Ramey’s story of Fine’s life delves into both personal and professional depth. He includes family anecdotes and friends’ reminiscences. In addition, there are many moments of analytical candor about the mans’s life, giving a realistic picture of both Fine’s strength and weaknesses. Ramey continually inserts musical analysis throughout the book, but there are no musical examples. As the pieces themselves enter Fine’s life, so do we learn of his musical techniques, fears, jealousies and triumphs. Fine was a slow and meticulous worker, often prone to self doubts and second guessing. His finely crafted technique is on display in early works such The Choral New Yorker, finished in 1944, and A Short Alleluia in 1945 (published posthumously in 1973). His completed output was small, not only due to heavy teaching loads including the Basic Piano course at Harvard, but with myriad conducting and club duties. He was an engaged teacher who gave ample time to students. Fine also had emotional difficulties stemming from an ever increasing depression as well as the life long suffering from severe headaches stemming from his early accident.

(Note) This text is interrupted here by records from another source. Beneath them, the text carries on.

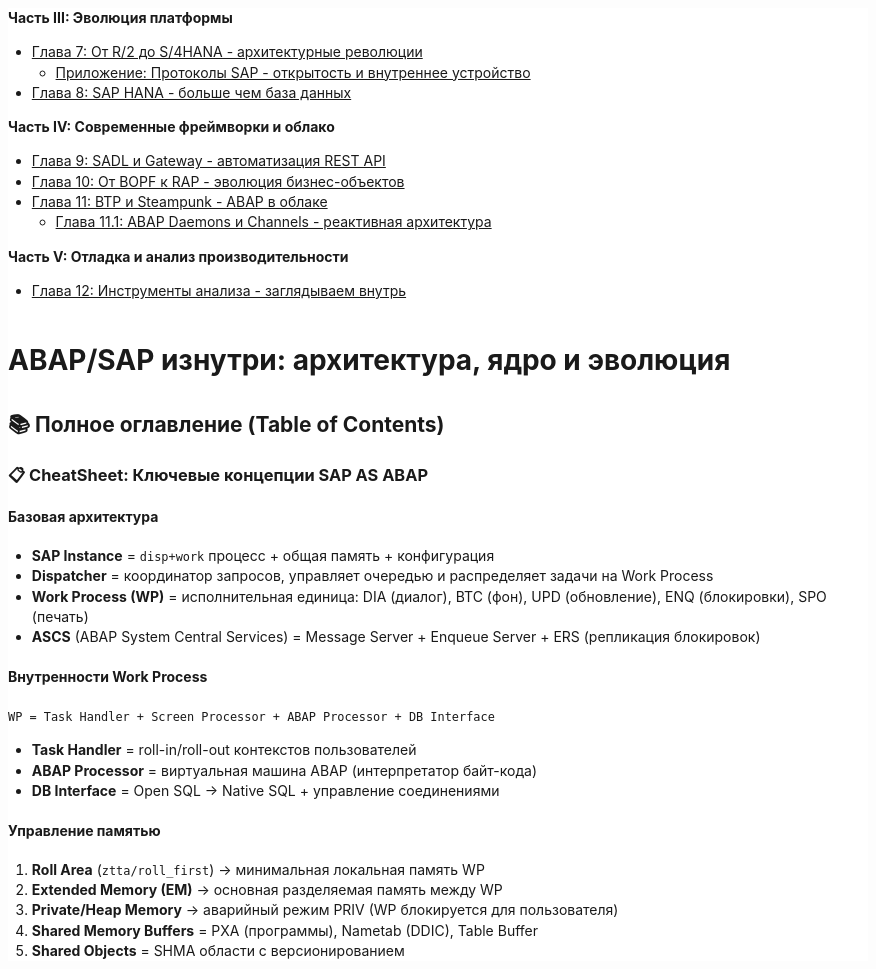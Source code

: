 **Часть III: Эволюция платформы**

- [Глава 7: От R/2 до S/4HANA - архитектурные революции](ADD%20-%20Глава%207%20От%20R2%20до%20S4HANA%20-%20архитектурные%20революции.md)
    - [Приложение: Протоколы SAP - открытость и внутреннее устройство](ADD%20-%20Глава%207%20Приложение%20Протоколы%20SAP%20-%20открытость%20и%20внутреннее%20устройство.md)
- [Глава 8: SAP HANA - больше чем база данных](ADD%20-%20Глава%208%20SAP%20HANA%20-%20больше%20чем%20база%20данных.md)

**Часть IV: Современные фреймворки и облако**

- [Глава 9: SADL и Gateway - автоматизация REST API](ADD%20-%20Глава%209%20SADL%20и%20Gateway%20-%20автоматизация%20REST%20API.md)
- [Глава 10: От BOPF к RAP - эволюция бизнес-объектов](ADD%20-%20Глава%2010%20От%20BOPF%20к%20RAP%20-%20эволюция%20бизнес-объектов.md)
- [Глава 11: BTP и Steampunk - ABAP в облаке](ADD%20-%20Глава%2011%20BTP%20и%20Steampunk%20-%20ABAP%20в%20облаке.md)
    - [Глава 11.1: ABAP Daemons и Channels - реактивная архитектура](ADD%20-%20Глава%2011%20ABAP%20Daemons%20и%20Channels%20-%20реактивная%20архитектура.md)

**Часть V: Отладка и анализ производительности**

- [Глава 12: Инструменты анализа - заглядываем внутрь](ADD%20-%20Глава%2012%20Инструменты%20анализа%20-%20заглядываем%20внутрь.md)

# ABAP/SAP изнутри: архитектура, ядро и эволюция

## 📚 Полное оглавление (Table of Contents)

### **📋 CheatSheet: Ключевые концепции SAP AS ABAP**

#### Базовая архитектура

- **SAP Instance** = `disp+work` процесс + общая память + конфигурация
- **Dispatcher** = координатор запросов, управляет очередью и распределяет задачи на Work Process
- **Work Process (WP)** = исполнительная единица: DIA (диалог), BTC (фон), UPD (обновление), ENQ (блокировки), SPO (печать)
- **ASCS** (ABAP System Central Services) = Message Server + Enqueue Server + ERS (репликация блокировок)

#### Внутренности Work Process

```
WP = Task Handler + Screen Processor + ABAP Processor + DB Interface
```

- **Task Handler** = roll-in/roll-out контекстов пользователей
- **ABAP Processor** = виртуальная машина ABAP (интерпретатор байт-кода)
- **DB Interface** = Open SQL → Native SQL + управление соединениями

#### Управление памятью

1. **Roll Area** (`ztta/roll_first`) → минимальная локальная память WP
2. **Extended Memory (EM)** → основная разделяемая память между WP
3. **Private/Heap Memory** → аварийный режим PRIV (WP блокируется для пользователя)
4. **Shared Memory Buffers** = PXA (программы), Nametab (DDIC), Table Buffer
5. **Shared Objects** = SHMA области с версионированием
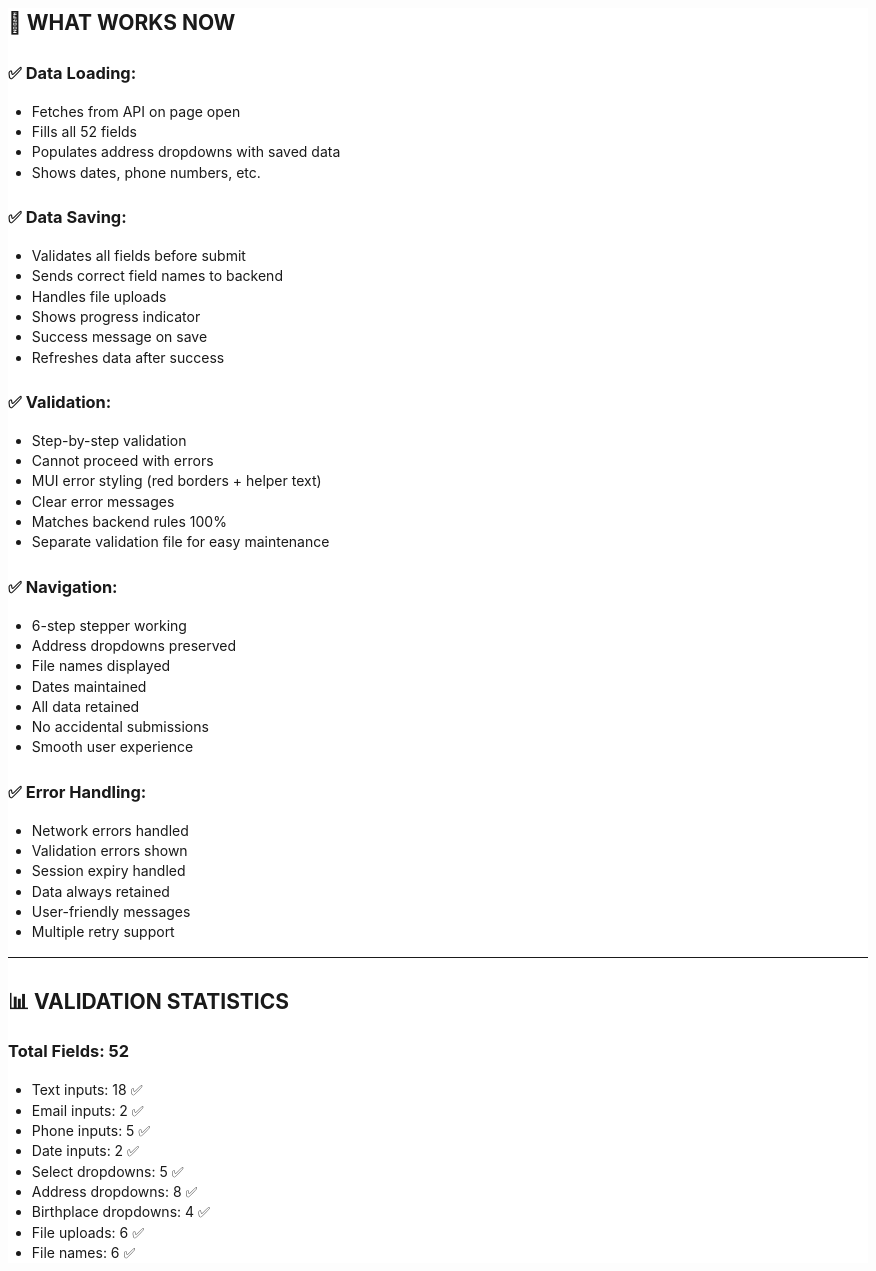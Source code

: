
## 🎯 WHAT WORKS NOW

### ✅ Data Loading:
- Fetches from API on page open
- Fills all 52 fields
- Populates address dropdowns with saved data
- Shows dates, phone numbers, etc.

### ✅ Data Saving:
- Validates all fields before submit
- Sends correct field names to backend
- Handles file uploads
- Shows progress indicator
- Success message on save
- Refreshes data after success

### ✅ Validation:
- Step-by-step validation
- Cannot proceed with errors
- MUI error styling (red borders + helper text)
- Clear error messages
- Matches backend rules 100%
- Separate validation file for easy maintenance

### ✅ Navigation:
- 6-step stepper working
- Address dropdowns preserved
- File names displayed
- Dates maintained
- All data retained
- No accidental submissions
- Smooth user experience

### ✅ Error Handling:
- Network errors handled
- Validation errors shown
- Session expiry handled
- Data always retained
- User-friendly messages
- Multiple retry support

---

## 📊 VALIDATION STATISTICS

### Total Fields: 52
- Text inputs: 18 ✅
- Email inputs: 2 ✅
- Phone inputs: 5 ✅
- Date inputs: 2 ✅
- Select dropdowns: 5 ✅
- Address dropdowns: 8 ✅
- Birthplace dropdowns: 4 ✅
- File uploads: 6 ✅
- File names: 6 ✅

Ramey’s descriptions and analyses of Fine’s works may be one of the most lasting contributions of this volume. They will certainly be the starting place for any future student of Fine’s music. They are stated in clear, fine style themselves; Ramey’s language and tone often reflecting, in a way, Fine’s music itself, yet keeping a certain emotional distance. “An impartial appraisal of Fine’s violin sonata would have to note that it illustrates the tenet that his problem as a composer was never one of technique but rather of personality. Although some of the romantically soaring violin lines are unlike anything found in any of its avatars, as are occasional harmonic complications, at no point does a clear voice emerge,” Ramey writes. Ramey, a composer himself, seeks the soul of the man through the music, but finds only a complex package of both high achievement and the ever-to-be-unrealized, probably unattainable, perfect expression for Fine. Ramey relies heavily upon the primary sources, interviews and written documents. He never leaves the objective biographer’s role, yet his sympathy for the man is evident throughout in his writing. He is making Fine’s case as a great composer, in the absence of Fine, yet always acknowledges the shortcomings as well as the clear genius.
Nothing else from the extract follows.